◆ **THE TASK**: With the line containing "##### **💡 Real-Life Example (실생활 예시)**" as the first line and the last line of the records as the final one, reproduce that range exactly.

++++ DATA LISTING

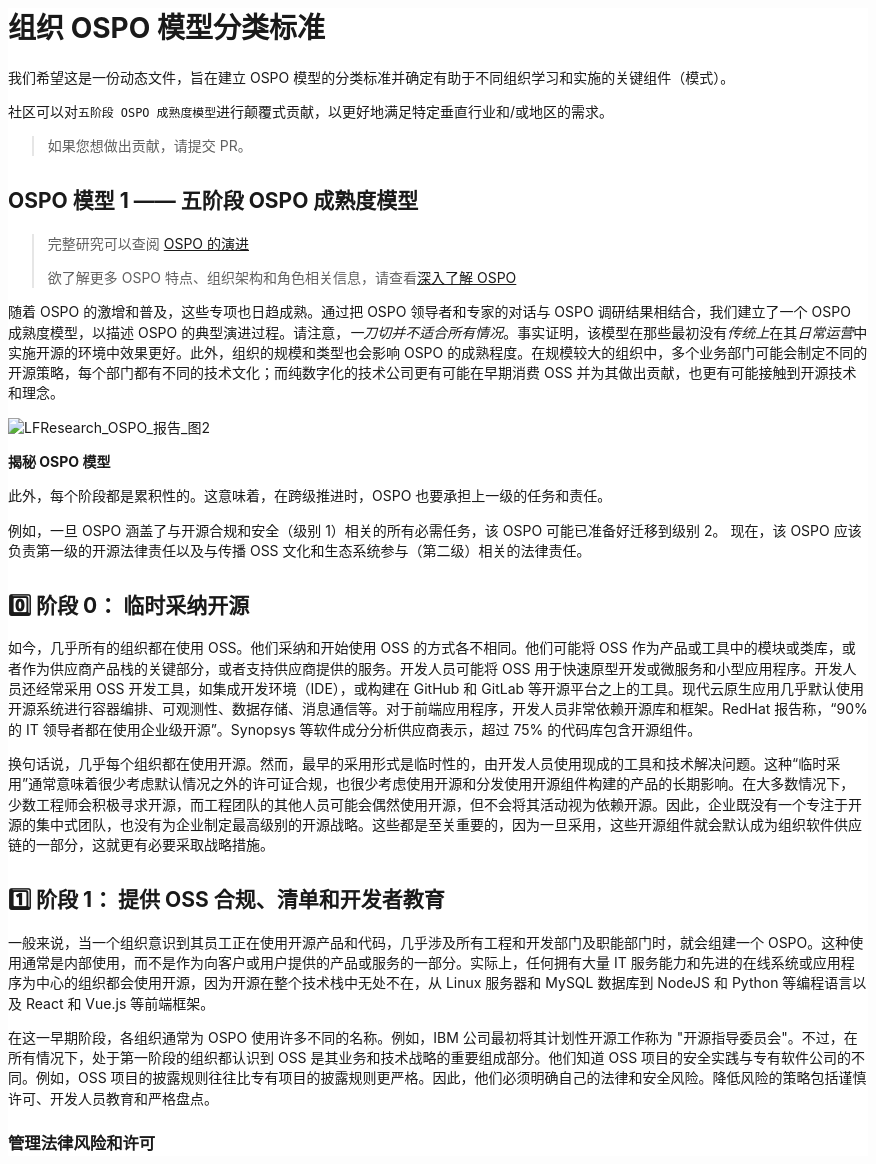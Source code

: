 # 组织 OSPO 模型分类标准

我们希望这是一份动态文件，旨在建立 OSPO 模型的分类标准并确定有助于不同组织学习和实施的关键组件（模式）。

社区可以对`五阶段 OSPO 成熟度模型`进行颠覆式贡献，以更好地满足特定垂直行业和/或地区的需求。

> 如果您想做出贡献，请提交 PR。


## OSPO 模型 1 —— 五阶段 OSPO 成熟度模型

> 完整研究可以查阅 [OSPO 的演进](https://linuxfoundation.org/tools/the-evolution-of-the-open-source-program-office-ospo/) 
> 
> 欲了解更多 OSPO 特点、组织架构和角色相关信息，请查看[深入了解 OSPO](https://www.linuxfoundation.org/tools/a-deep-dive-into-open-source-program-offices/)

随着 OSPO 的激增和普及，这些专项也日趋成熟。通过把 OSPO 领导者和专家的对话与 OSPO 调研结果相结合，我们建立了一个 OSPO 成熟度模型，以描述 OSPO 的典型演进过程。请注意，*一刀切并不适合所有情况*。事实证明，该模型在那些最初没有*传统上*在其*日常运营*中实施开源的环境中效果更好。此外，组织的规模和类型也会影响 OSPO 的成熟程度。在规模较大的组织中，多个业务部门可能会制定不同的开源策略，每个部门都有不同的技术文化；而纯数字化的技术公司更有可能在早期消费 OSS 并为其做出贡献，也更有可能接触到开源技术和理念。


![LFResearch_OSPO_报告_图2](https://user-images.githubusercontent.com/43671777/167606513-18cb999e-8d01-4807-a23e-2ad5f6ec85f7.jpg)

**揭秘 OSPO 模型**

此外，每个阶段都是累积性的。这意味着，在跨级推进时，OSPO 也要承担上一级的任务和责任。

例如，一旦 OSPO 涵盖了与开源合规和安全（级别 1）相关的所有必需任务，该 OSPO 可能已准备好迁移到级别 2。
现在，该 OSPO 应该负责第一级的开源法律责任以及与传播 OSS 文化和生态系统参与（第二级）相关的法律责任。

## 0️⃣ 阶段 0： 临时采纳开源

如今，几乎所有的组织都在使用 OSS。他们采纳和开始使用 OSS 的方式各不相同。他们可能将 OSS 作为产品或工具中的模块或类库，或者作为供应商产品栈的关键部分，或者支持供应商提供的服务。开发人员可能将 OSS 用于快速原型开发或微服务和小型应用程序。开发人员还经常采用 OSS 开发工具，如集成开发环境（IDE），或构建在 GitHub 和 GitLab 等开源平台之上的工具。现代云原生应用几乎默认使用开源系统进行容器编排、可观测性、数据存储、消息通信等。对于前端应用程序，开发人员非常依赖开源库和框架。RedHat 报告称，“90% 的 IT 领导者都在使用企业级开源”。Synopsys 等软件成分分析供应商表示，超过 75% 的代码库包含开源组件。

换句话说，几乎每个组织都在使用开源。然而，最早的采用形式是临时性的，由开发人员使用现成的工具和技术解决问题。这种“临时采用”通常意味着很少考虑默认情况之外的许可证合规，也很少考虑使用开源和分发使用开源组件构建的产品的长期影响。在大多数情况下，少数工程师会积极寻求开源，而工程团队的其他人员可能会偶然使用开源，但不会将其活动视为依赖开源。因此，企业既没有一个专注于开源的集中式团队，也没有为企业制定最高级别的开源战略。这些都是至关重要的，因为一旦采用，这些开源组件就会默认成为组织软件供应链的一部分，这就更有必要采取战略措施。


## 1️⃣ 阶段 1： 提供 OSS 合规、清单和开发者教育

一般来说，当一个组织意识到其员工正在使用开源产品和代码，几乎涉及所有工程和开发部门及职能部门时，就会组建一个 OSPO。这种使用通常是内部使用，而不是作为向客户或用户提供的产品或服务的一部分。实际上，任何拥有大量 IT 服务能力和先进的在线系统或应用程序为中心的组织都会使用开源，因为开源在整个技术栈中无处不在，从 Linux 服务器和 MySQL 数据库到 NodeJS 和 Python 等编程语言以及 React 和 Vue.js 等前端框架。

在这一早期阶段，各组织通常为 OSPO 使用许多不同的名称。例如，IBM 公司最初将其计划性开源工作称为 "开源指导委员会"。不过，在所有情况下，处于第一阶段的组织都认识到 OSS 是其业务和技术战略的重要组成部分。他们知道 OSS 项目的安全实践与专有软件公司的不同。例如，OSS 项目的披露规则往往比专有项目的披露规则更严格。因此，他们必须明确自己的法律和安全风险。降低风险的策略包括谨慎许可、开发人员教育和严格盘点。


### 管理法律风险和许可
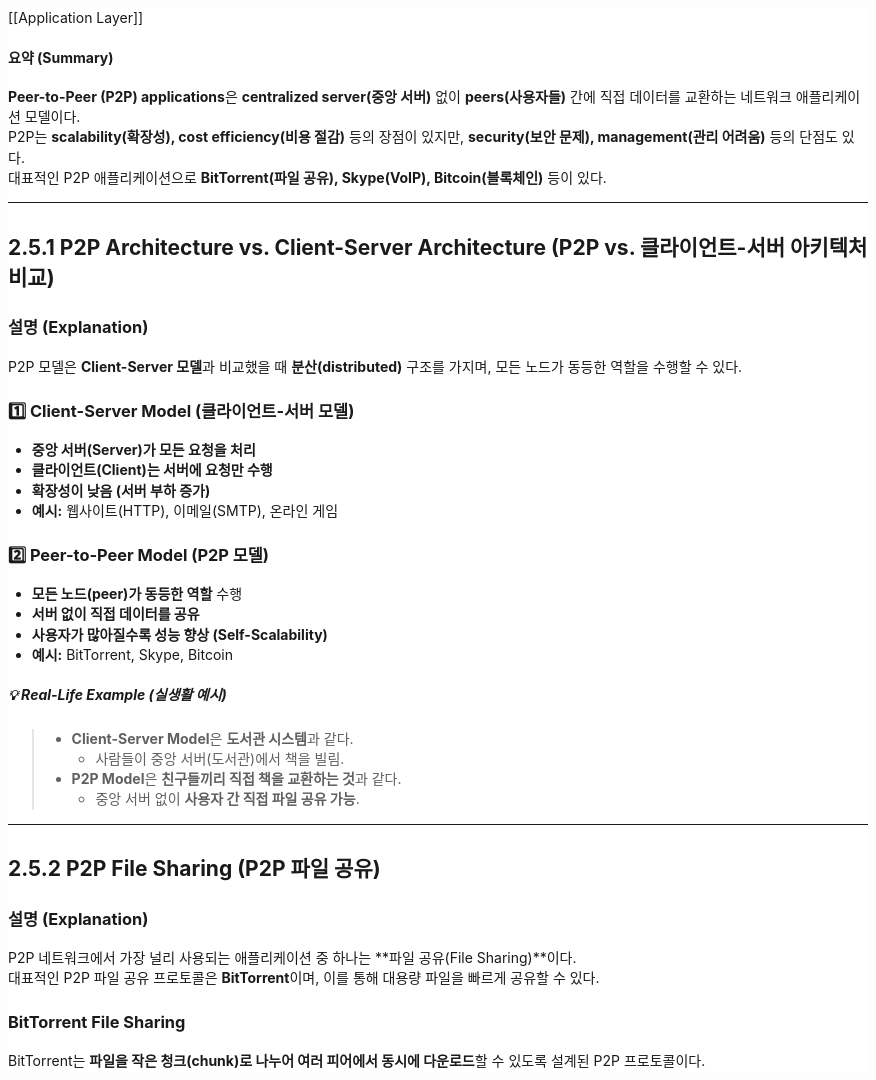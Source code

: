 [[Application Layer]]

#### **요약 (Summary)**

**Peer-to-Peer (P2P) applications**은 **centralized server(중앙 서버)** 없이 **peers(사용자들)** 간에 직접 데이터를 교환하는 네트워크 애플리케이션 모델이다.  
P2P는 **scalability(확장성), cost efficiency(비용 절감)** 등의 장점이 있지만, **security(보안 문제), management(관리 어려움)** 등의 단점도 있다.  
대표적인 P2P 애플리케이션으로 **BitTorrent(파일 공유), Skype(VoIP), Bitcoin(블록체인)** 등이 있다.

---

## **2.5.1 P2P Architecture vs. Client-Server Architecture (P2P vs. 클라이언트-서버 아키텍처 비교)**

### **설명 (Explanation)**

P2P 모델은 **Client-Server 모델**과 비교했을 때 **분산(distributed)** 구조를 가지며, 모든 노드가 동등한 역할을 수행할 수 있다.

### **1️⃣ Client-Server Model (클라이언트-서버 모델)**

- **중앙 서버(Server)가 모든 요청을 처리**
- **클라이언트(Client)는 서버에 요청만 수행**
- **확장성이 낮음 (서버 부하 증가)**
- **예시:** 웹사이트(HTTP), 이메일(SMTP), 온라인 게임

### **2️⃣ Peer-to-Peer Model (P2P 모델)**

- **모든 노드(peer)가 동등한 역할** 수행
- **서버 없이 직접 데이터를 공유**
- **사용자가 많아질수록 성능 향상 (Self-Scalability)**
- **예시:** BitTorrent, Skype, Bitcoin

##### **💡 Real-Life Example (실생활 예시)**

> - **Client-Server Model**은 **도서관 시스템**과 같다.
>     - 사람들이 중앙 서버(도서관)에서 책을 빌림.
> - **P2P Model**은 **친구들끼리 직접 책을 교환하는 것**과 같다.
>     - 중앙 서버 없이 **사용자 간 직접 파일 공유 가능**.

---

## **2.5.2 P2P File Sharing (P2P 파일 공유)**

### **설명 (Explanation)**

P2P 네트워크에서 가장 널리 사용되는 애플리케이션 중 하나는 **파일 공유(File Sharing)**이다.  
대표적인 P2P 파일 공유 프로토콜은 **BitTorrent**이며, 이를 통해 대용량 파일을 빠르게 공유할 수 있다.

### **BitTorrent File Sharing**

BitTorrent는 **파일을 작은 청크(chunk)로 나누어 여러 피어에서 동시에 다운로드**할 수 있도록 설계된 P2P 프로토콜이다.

++++++++

◆ **EXPECTED ANSWER**:
##### **💡 Real-Life Example (실생활 예시)**

> - **Client-Server Model**은 **도서관 시스템**과 같다.
>     - 사람들이 중앙 서버(도서관)에서 책을 빌림.
> - **P2P Model**은 **친구들끼리 직접 책을 교환하는 것**과 같다.
>     - 중앙 서버 없이 **사용자 간 직접 파일 공유 가능**.

---

## **2.5.2 P2P File Sharing (P2P 파일 공유)**

### **설명 (Explanation)**

P2P 네트워크에서 가장 널리 사용되는 애플리케이션 중 하나는 **파일 공유(File Sharing)**이다.  
대표적인 P2P 파일 공유 프로토콜은 **BitTorrent**이며, 이를 통해 대용량 파일을 빠르게 공유할 수 있다.

### **BitTorrent File Sharing**

BitTorrent는 **파일을 작은 청크(chunk)로 나누어 여러 피어에서 동시에 다운로드**할 수 있도록 설계된 P2P 프로토콜이다.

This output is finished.